Thomas había despertado temprano y pasó la primera hora intentando localizar a Gains o a Grant… en realidad a alguien que pudiera responder a esta nueva información que había recuperado de sus sueños. Supo que los dos se habían quedado despiertos hasta tarde y que finalmente dormían. Eran casi las nueve de la mañana cuando logró convencer al asistente de Grant para que lo comunicara con él.

Tres minutos después, tenía tanto a Grant como a Gains en una conferencia telefónica. Disponía de nueva información y, cuando les contó de qué se trataba, movieron todos los recursos necesarios para adelantar la reunión con el presidente.

Además había convencido a Kara de que tomara un vuelo temprano a Nueva York. La madre del par de hermanos necesitaba a sus hijos en un momento como este, pero Thomas no podía salir de Washington. No por ahora.

Eran las once, y acababa de exponer sus argumentos al ser vivo más poderoso. Informó que tenían a Monique en una montaña llamada Cíclope.

– Usted asegura que su esposa, esta esposa de sus sueños, se encuentra de alguna manera ligada a Monique de Raison. ¿Es eso correcto? -preguntó Clarice.

Él sintió que ella quería creerle. Quizás una parte de ella le creía. Pero el centelleo en los ojos reveló más que una pequeña duda. Miró al mandatario.

– Señor presidente, pido permiso para ser directo, señor.

– Por supuesto.

Una mujer vestida de negro entró y susurró algo al oído del presidente.

– ¿Cuándo?

– En los últimos dos minutos.

– Phil, creo que usted es necesario en esto -expuso, volviéndose hacia el director de la CÍA-. Acabamos de recibir un mensaje de los franceses. Averigüe qué está pasando y regrese tan pronto como entienda la situación.

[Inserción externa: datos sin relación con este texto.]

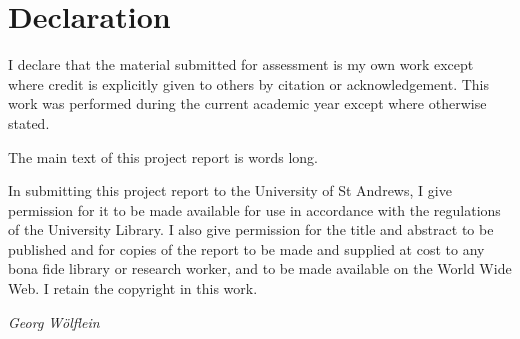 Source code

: \documentclass[../main.tex]{subfiles}
\begin{document}
\chapter*{Declaration}
I declare that the material submitted for assessment is my own work except where credit is explicitly given to others by citation or acknowledgement.
This work was performed during the current academic year except where otherwise stated.

The main text of this project report is \wordcount words long.

In submitting this project report to the University of St Andrews, I give permission for it to be made available for use in accordance with the regulations of the University Library. 
I also give permission for the title and abstract to be published and for copies of the report to be made and supplied at cost to any bona fide library or research worker, and to be made available on the World Wide Web.
I retain the copyright in this work.

\vspace{0.5cm}

\emph{Georg Wölflein}
\end{document}
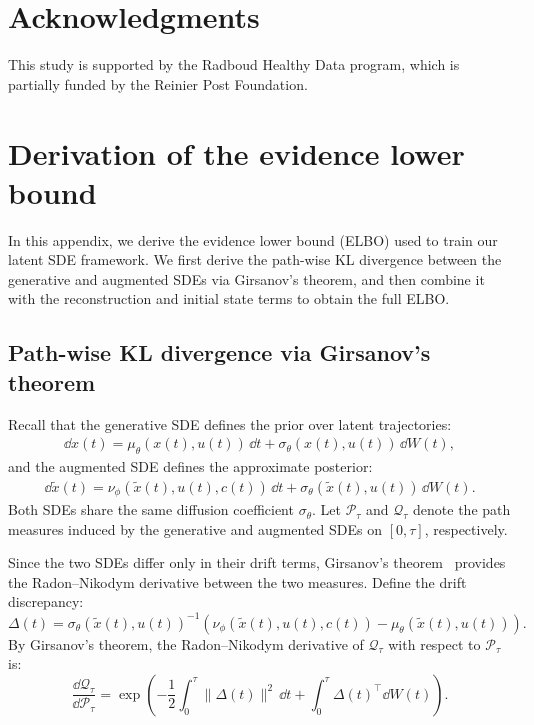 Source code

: \documentclass[preprint,12pt]{elsarticle}
\begin{document}
\section*{Acknowledgments}
This study is supported by the Radboud Healthy Data program, which is partially funded by the Reinier Post Foundation.

\appendix
\label{appndx}
\section{Derivation of the evidence lower bound}
\label{appndx:kl_derivation}

In this appendix, we derive the evidence lower bound (ELBO) used to train our latent SDE framework. We first derive the path-wise KL divergence between the generative and augmented SDEs via Girsanov's theorem, and then combine it with the reconstruction and initial state terms to obtain the full ELBO.

\subsection*{Path-wise KL divergence via Girsanov's theorem}

Recall that the generative SDE defines the prior over latent trajectories:
\begin{align}
    \dd x(t) = \mu_\theta(x(t), u(t))\,\dd t + \sigma_\theta(x(t), u(t))\,\dd W(t),
\end{align}
and the augmented SDE defines the approximate posterior:
\begin{align}
    \dd \tilde{x}(t) = \nu_\phi(\tilde{x}(t), u(t), c(t))\,\dd t + \sigma_\theta(\tilde{x}(t), u(t))\,\dd W(t).
\end{align}
Both SDEs share the same diffusion coefficient $\sigma_\theta$. Let $\mathcal{P}_\tau$ and $\mathcal{Q}_\tau$ denote the path measures induced by the generative and augmented SDEs on $[0, \tau]$, respectively.

Since the two SDEs differ only in their drift terms, Girsanov's theorem~\citep{girsanov1960transforming} provides the Radon--Nikodym derivative between the two measures. Define the drift discrepancy:
\begin{equation}
    \Delta(t) = \sigma_\theta(\tilde{x}(t), u(t))^{-1} \left( \nu_\phi(\tilde{x}(t), u(t), c(t)) - \mu_\theta(\tilde{x}(t), u(t)) \right).
\end{equation}
By Girsanov's theorem, the Radon--Nikodym derivative of $\mathcal{Q}_\tau$ with respect to $\mathcal{P}_\tau$ is:
\begin{equation}
    \frac{\dd \mathcal{Q}_\tau}{\dd \mathcal{P}_\tau} = \exp\left( -\frac{1}{2} \int_0^\tau \|\Delta(t)\|^2\,\dd t + \int_0^\tau \Delta(t)^\top \dd W(t) \right).
    \label{eq:radon_nikodym}
\end{equation}
\end{document}
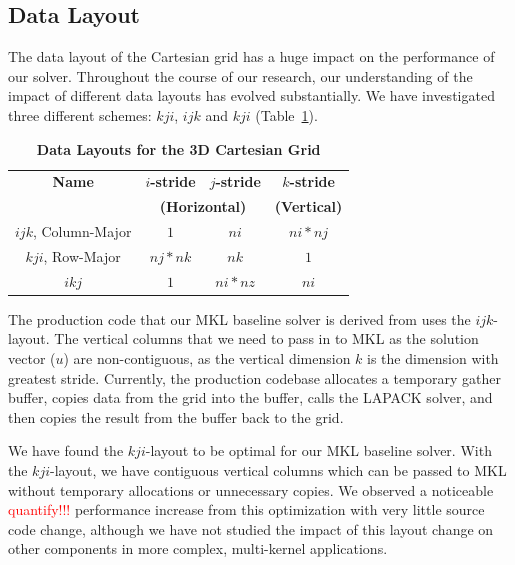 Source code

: \documentclass{sig-alternate-05-2015}
\newcommand{\fix}[1]{\textcolor{red}{#1}}
\begin{document}
\subsection{Data Layout}
\label{sec:implementation:data_layout}

The data layout of the Cartesian grid has a huge impact on the performance
  of our solver.
Throughout the course of our research, our understanding of the impact of
  different data layouts has evolved substantially.
We have investigated three different schemes: \(kji\), \(ijk\) and \(kji\)
  (Table~\ref{tab:implementation:data_layout:layouts}).

\begin{table}[h]
\centering
\caption{\textbf{Data Layouts for the 3D Cartesian Grid}}
\begin{tabular}[t]{|c|c|c|c|} \hline
\textbf{Name}         & \textbf{\(i\)-stride} & \textbf{\(j\)-stride} & \textbf{\(k\)-stride}   \\\cline{2-3}
                      & \multicolumn{2}{c|}{\textbf{(Horizontal)}}                 & \textbf{(Vertical)} \\ \hline
\(ijk\), Column-Major & \(1\)             & \(ni\)            & \(ni * nj\)         \\ \hline
\(kji\), Row-Major    & \(nj * nk\)       & \(nk\)            & \(1\)               \\ \hline
\(ikj\)               & \(1\)             & \(ni * nz\)       & \(ni\)              \\ \hline
\end{tabular}
\label{tab:implementation:data_layout:layouts}
\end{table}

The production code that our MKL baseline solver is derived from uses the
  \(ijk\)-layout.
The vertical columns that we need to pass in to MKL as the solution vector
  (\(u\)) are non-contiguous, as the vertical dimension \(k\) is the dimension
  with greatest stride.
Currently, the production codebase allocates a temporary gather buffer, copies
  data from the grid into the buffer, calls the LAPACK solver, and then copies
  the result from the buffer back to the grid.

We have found the \(kji\)-layout to be optimal for our MKL baseline solver.
With the \(kji\)-layout, we have contiguous vertical columns which can be
  passed to MKL without temporary allocations or unnecessary copies.
We observed a noticeable \fix{quantify!!!} performance increase from this optimization with very
  little source code change, although we have not studied the impact of this
  layout change on other components in more complex, multi-kernel applications.
\end{document}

– Yo lo sabía -musitó Grant-. Esos hijos de…

Salió del despacho con la dama de negro.

– ¿Los franceses? -indagó Kreet-. ¿Teníamos razón?

– No sé -contestó el presidente y miró a Thomas-. Cinco de sus líderes, entre ellos el presidente y el primer ministro fueron vistos entrando ayer a una reunión no programada. Solo cuatro salieron. Algunos afirman que el presidente Henri Gaetan ya no es quien era ayer.

– ¿Un golpe de estado?

– Eso es un poco prematuro -opinó Kreet-. Pero no nos sorprendería que elementos del gobierno francés estén relacionados de algún modo con Svensson.

El presidente se paró y se dirigió a su escritorio con una mano en el bolsillo. Dio un golpe en la parte superior de su escritorio, se sentó contra él y cruzó los brazos.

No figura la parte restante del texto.